Feng Shui (風水 - literally, wind and water) is an ancient Chinese proto/ethnoscience that addresses the layout of cities, villages, dwellings, and buildings. It is erroneously identified as geomancy, an unfortunate misnomer courtesy of 19th-century Christian missionaries. The most recent (1980s) definition, heavily flavored by the New Age movement, explains Feng Shui as the arrangement of objects within a home to obtain an optimum flow of qi. In rural China, according to recent fieldwork by Ole Bruun, Feng Shui is used to obtain health, family harmony, and prosperity; ''qi' flow is rarely mentioned.

Feng Shui began as an interplay of construction and astronomy. Early Yangshao houses at Banpo were oriented to catch the midafternoon winter sun at its warmest, just after the solstice. (Some tribes in southern China still refer to this month as "House-building Month.") Professor David Pankenier and his associates performed retrospective computation on the Chinese sky at the time of the Banpo dwellings (4000 BCE) to show that the asterism Yingshi ("Lay out the Hall" in the Warring States period and early Han era) corresponded to the sun's location at this time. Several hundred years earlier the asterism Yingshi was known as Ding. It was used to indicate the appropriate time to build a capital city, according to the Shijing.

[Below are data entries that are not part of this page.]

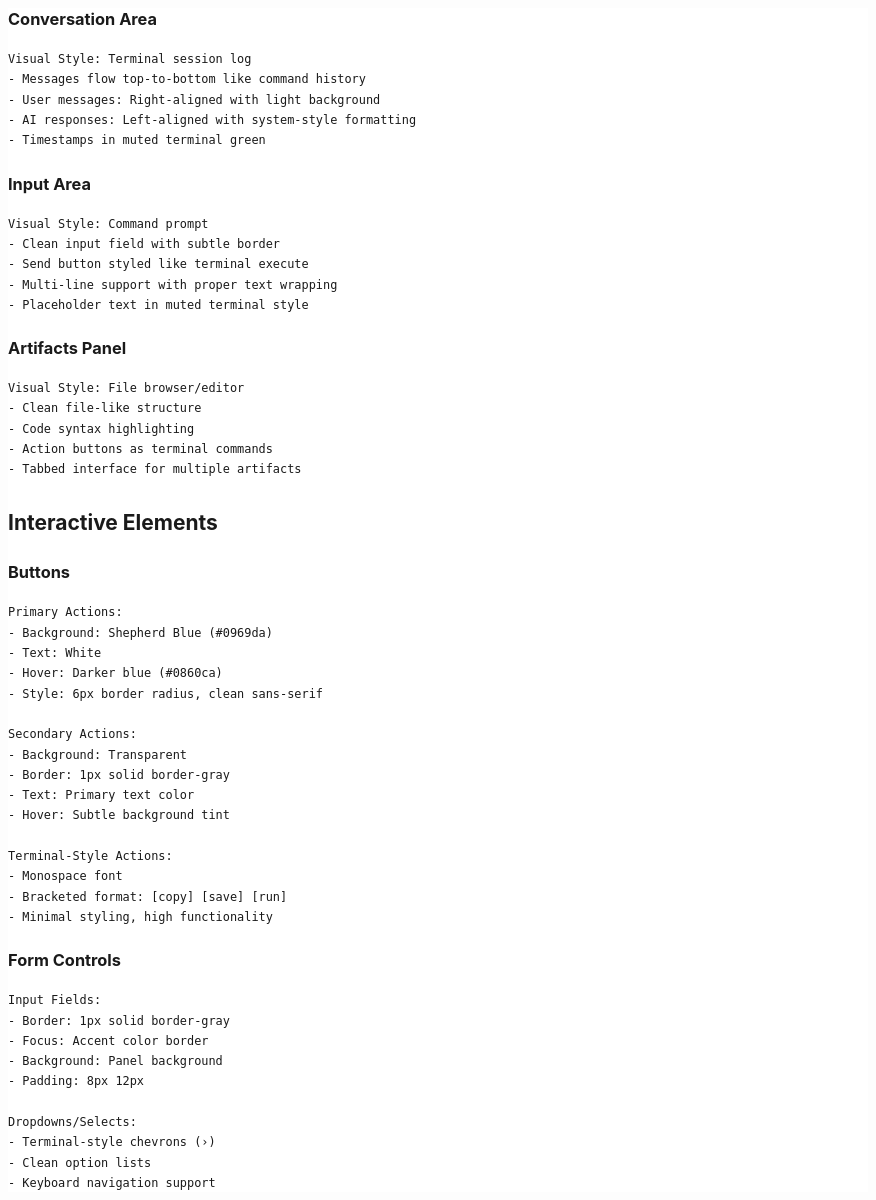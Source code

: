 ### Conversation Area
```
Visual Style: Terminal session log
- Messages flow top-to-bottom like command history
- User messages: Right-aligned with light background
- AI responses: Left-aligned with system-style formatting
- Timestamps in muted terminal green
```

### Input Area
```
Visual Style: Command prompt
- Clean input field with subtle border
- Send button styled like terminal execute
- Multi-line support with proper text wrapping
- Placeholder text in muted terminal style
```

### Artifacts Panel
```
Visual Style: File browser/editor
- Clean file-like structure
- Code syntax highlighting
- Action buttons as terminal commands
- Tabbed interface for multiple artifacts
```

## Interactive Elements

### Buttons
```
Primary Actions:
- Background: Shepherd Blue (#0969da)
- Text: White
- Hover: Darker blue (#0860ca)
- Style: 6px border radius, clean sans-serif

Secondary Actions:
- Background: Transparent
- Border: 1px solid border-gray
- Text: Primary text color
- Hover: Subtle background tint

Terminal-Style Actions:
- Monospace font
- Bracketed format: [copy] [save] [run]
- Minimal styling, high functionality
```

### Form Controls
```
Input Fields:
- Border: 1px solid border-gray
- Focus: Accent color border
- Background: Panel background
- Padding: 8px 12px

Dropdowns/Selects:
- Terminal-style chevrons (›)
- Clean option lists
- Keyboard navigation support
```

The grave at Puyang (4,000 BCE) that contains mosaics of the Dragon and Tiger constellations and Beidou (Big Dipper) is similarly oriented with cosmological accuracy along a north-south axis.

The tombs of Shang kings and their consorts at Xiaotun lie on a north-south axis, ten degrees east of due north. The Shang palaces at Erlitou are also on a north-south axis, slightly west of true north. These orientations were obtained by astronomy, not a magnetic compass.

All capital cities of China followed rules of Feng Shui for their design and layout. These rules were codified during the Zhou era in the Kaogong ji, "Manual of Crafts." Rules for builders were codified in the Lu ban jing, "Manual for Carpenters." Graves and tombs also followed rules of Feng Shui. From the earliest records it seems that the rules for these structures were developed from rules for dwellings.

The oldest known Feng Shui device consists of a two-sided board with astronomical sightlines. Liuren astrolabes have been unearthed from Qin-era tombs at Wangjiatai and Zhoujiatai. These devices date between 278 BCE and 209 BCE. Today Feng Shui practitioners can select from three types of Luopan or Feng Shui compasses: San He (the so-called "form school," although the compass name means "Triple Combination"), San Yuan (the so-called "compass school," although the compass name actually refers to time), and the Zong He that combines the other two.

Feng Shui is still considered important in some segments of modern Chinese culture, especially Hong Kong; most educated Chinese in the People's Republic have never heard of it. Those who have often think of it as peasant superstition. Since the mid-20th century it has been illegal in the PRC because of the propensity for fraud.

Traditional or classical Feng Shui always involves the use of a Luopan and iterative mathematics. The New Age versions (Black Sect, Pyramid, Fuzion, "intuitive," etc.) typically do not.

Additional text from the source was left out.